Ashiakin snorted and then held out his hand as if in apology. “Protection?” he asked. “You aren’t suggesting that the School of Enarlin needs our protection, are you?”

The king’s fingers trailed through his beard. “Perhaps not quite,” he said. “It’s more that they value the anonymity and secrecy we give them. The fact that they live in an enchanted wood with no fixed location seriously prohibits their destruction. Honestly, there are very few people alive that know they still exist.” The king smiled. “It’s been too long since we spoke with them. With all the recent tensions with the Church… I’d like to know that they’re still loyal to Salvar. I want you to go see them.”

Ashiakin’s eyes widened. It was as if Iorlan had asked him to visit the moon. “What?” he asked incredulously. “You said yourself that the Warded Wood has no fixed location. People tend to find it by wandering into it accidentally and never coming out.”

“We’ve been able to isolate its location temporarily,” the King said. “I don’t think it was just happenstance, either… I think that they knew I needed to speak with them.”

Ashiakin was nervous, but he was trying not to show it. He was able to keep himself steady as Iorlan strode over to a small, wooden door and pulled it open.

Inside there was a forest. A shallow creek cut through the brush in the distance, trees rose impossibly high to blot out most of the sunlight, and a whisper of eerie, orchestral music seemed to slither through to the library. “It’s the Warded Wood,” said Ashiakin breathlessly, feeling as if he were standing on the surface of some distant planet.

“Yes,” said Iorlan, looking at the scene through the door scientifically. “I sent an exploratory team through earlier this morning, four of the smartest scouts I know. Only one of them came back—he was babbling incoherently, looking crazed, talking about burning shadows and winged creatures of metal. He died after a couple of hours. They did an autopsy and found that his lungs had been turned to glass and his brain replaced with a miniature violin, playing the same few notes over and over on its own.

“But he had a few moments of lucidity before he died,” Iorlan continued. “He said that they’d been harmed because they had not been invited. He said that Ashiakin Azzarak had been invited to speak with the Councilor of Enarlin and accept a gift.”

Ashiakin was genuinely shocked and could not longer hide it. “Me?” he asked. “What on earth do they want to speak to me for? What do they want to give me?”

“I don’t know,” said Iorlan. “But Ashiakin… I cannot allow you to refuse an invitation from the School of Enarlin. And I do not think that you really want to. I must ask that you go, and you go now, carrying nothing. I have reason to believe that Enarlin will provide for you… in their own way. You must speak with the Councilor, accept his gift, and ensure that the School of Enarlin still pays tribute to Castle Rathaxea.”

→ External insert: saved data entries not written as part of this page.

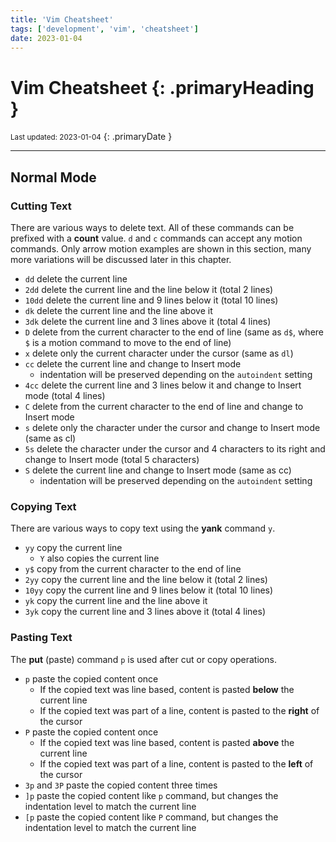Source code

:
 ```yaml
---
title: 'Vim Cheatsheet'
tags: ['development', 'vim', 'cheatsheet']
date: 2023-01-04
---
```

# Vim Cheatsheet {: .primaryHeading }
<small>Last updated: 2023-01-04</small>
{: .primaryDate }

---

## Normal Mode
### Cutting Text
There are various ways to delete text. All of these commands can be prefixed with a **count** value. `d` and `c` commands can accept any motion commands. Only arrow motion examples are shown in this section, many more variations will be discussed later in this chapter.

- `dd` delete the current line
- `2dd` delete the current line and the line below it (total 2 lines)
- `10dd` delete the current line and 9 lines below it (total 10 lines)
- `dk` delete the current line and the line above it
- `3dk` delete the current line and 3 lines above it (total 4 lines)
- `D` delete from the current character to the end of line (same as `d$`, where `$` is a motion command to move to the end of line)
- `x` delete only the current character under the cursor (same as `dl`)
- `cc` delete the current line and change to Insert mode
    - indentation will be preserved depending on the `autoindent` setting
- `4cc` delete the current line and 3 lines below it and change to Insert mode (total 4 lines)
- `C` delete from the current character to the end of line and change to Insert mode
- `s` delete only the character under the cursor and change to Insert mode (same as cl)
- `5s` delete the character under the cursor and 4 characters to its right and change to Insert mode (total 5 characters)
- `S` delete the current line and change to Insert mode (same as cc)
    - indentation will be preserved depending on the `autoindent` setting

### Copying Text
There are various ways to copy text using the **yank** command `y`.

- `yy` copy the current line
    - `Y` also copies the current line
- `y$` copy from the current character to the end of line
- `2yy` copy the current line and the line below it (total 2 lines)
- `10yy` copy the current line and 9 lines below it (total 10 lines)
- `yk` copy the current line and the line above it
- `3yk` copy the current line and 3 lines above it (total 4 lines)

### Pasting Text
The **put** (paste) command `p` is used after cut or copy operations.

- `p` paste the copied content once
    - If the copied text was line based, content is pasted **below** the current line
    - If the copied text was part of a line, content is pasted to the **right** of the cursor
- `P` paste the copied content once
    - If the copied text was line based, content is pasted **above** the current line
    - If the copied text was part of a line, content is pasted to the **left** of the cursor
- `3p` and `3P` paste the copied content three times
- `]p` paste the copied content like `p` command, but changes the indentation level to match the current line
- `[p` paste the copied content like `P` command, but changes the indentation level to match the current line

Ashiakin gathered himself, doing his best to keep his hands from shaking. He took a deep bow—something he rarely did with the King in an informal situation. When he rose, he looked Iorlan in the eye. “I will depart now, then,” he said.

The king nodded. “You are my most loyal advisor and friend, Ashiakin. I would not ask you to do this if there was another way. I have no doubt that you will return, and that the knowledge and the power you will bring with you will save this kingdom.”

The king turned away and slowly exited the library. Ashiakin stood for a few moments, looking at the wood through the door, feeling the rapid thump of his heart begin to slow. There was danger, yes. But Iorlan was right—an invitation to view all the knowledge of Enarlin was something that most would never dream of. The things that he would see may very well change the course of his life—and the world—forever.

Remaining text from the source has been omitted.